What you will do: From the records below, copy every line that contains the word "HTML".

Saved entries
--- START ---

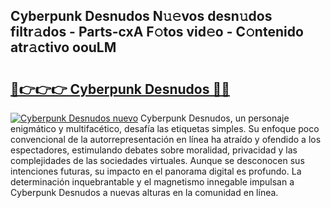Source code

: ## Cyberpunk Desnudos N𝚞𝚎vos desn𝚞dos filtr𝚊dos - Parts-cxA F𝚘tos vid𝚎o - C𝚘ntenido atr𝚊ctivo oouLM

# <h2><a href="http://mb1hdf.tromn.icu/?c=Cyberpunk+Desnudos">🔗👉👉👉 Cyberpunk Desnudos 🔗🔗</a></h2>

[![Cyberpunk Desnudos nuevo](https://i.imgur.com/pEAQMta.gif)](http://mb1hdf.tromn.icu/?c=Cyberpunk+Desnudos)
Cyberpunk Desnudos, un personaje enigmático y multifacético, desafía las etiquetas simples. Su enfoque poco convencional de la autorrepresentación en línea ha atraído y ofendido a los espectadores, estimulando debates sobre moralidad, privacidad y las complejidades de las sociedades virtuales. Aunque se desconocen sus intenciones futuras, su impacto en el panorama digital es profundo. La determinación inquebrantable y el magnetismo innegable impulsan a Cyberpunk Desnudos a nuevas alturas en la comunidad en línea.
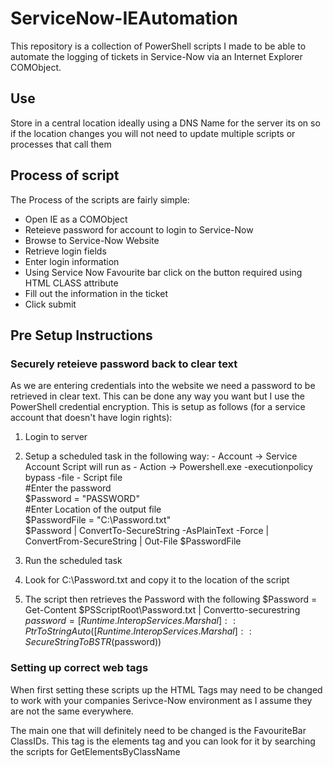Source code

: # ServiceNow-IEAutomation

This repository is a collection of PowerShell scripts I made to be able to automate the logging of tickets in Service-Now via an Internet Explorer COMObject.

## Use
Store in a central location ideally using a DNS Name for the server its on so if the location changes you will not need to update multiple scripts or processes that call them

## Process of script
The Process of the scripts are fairly simple:
  - Open IE as a COMObject
  - Reteieve password for account to login to Service-Now
  - Browse to Service-Now Website
  - Retrieve login fields
  - Enter login information
  - Using Service Now Favourite bar click on the button required using HTML CLASS attribute
  - Fill out the information in the ticket
  - Click submit

## Pre Setup Instructions

### Securely reteieve password back to clear text
As we are entering credentials into the website we need a password to be retrieved in clear text. This can be done any way you want but I use the PowerShell credential encryption. This is setup as follows (for a service account that doesn't have login rights):
  1. Login to server
  2. Setup a scheduled task in the following way:
    - Account -> Service Account Script will run as
    - Action -> Powershell.exe -executionpolicy bypass -file <Path to script snippet below>
    - Script file <br />
      #Enter the password <br />
      $Password = "PASSWORD" <br />
      #Enter Location of the output file <br />
      $PasswordFile = "C:\Password.txt" <br />
      $Password | ConvertTo-SecureString -AsPlainText -Force | ConvertFrom-SecureString | Out-File $PasswordFile <br />

 3. Run the scheduled task
 4. Look for C:\Password.txt and copy it to the location of the script
 5. The script then retrieves the Password with the following
    $Password = Get-Content $PSScriptRoot\Password.txt | Convertto-securestring
    $password = [Runtime.InteropServices.Marshal]::PtrToStringAuto([Runtime.InteropServices.Marshal]::SecureStringToBSTR($password))

 
### Setting up correct web tags
When first setting these scripts up the HTML Tags may need to be changed to work with your companies Serivce-Now environment as I assume they are not the same everywhere.

The main one that will definitely need to be changed is the FavouriteBar ClassIDs.
This tag is the elements tag and you can look for it by searching the scripts for GetElementsByClassName

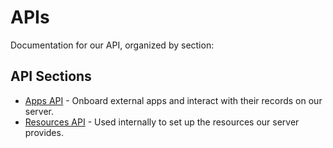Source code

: # APIs

Documentation for our API, organized by section:

## API Sections

- [Apps API](./routes/apps.md) - Onboard external apps and interact with
their records on our server.
- [Resources API](./routes/resources.md) - Used internally to set up the
resources our server provides.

--- END ---

Exercise output:
  - Using Service Now Favourite bar click on the button required using HTML CLASS attribute
When first setting these scripts up the HTML Tags may need to be changed to work with your companies Serivce-Now environment as I assume they are not the same everywhere.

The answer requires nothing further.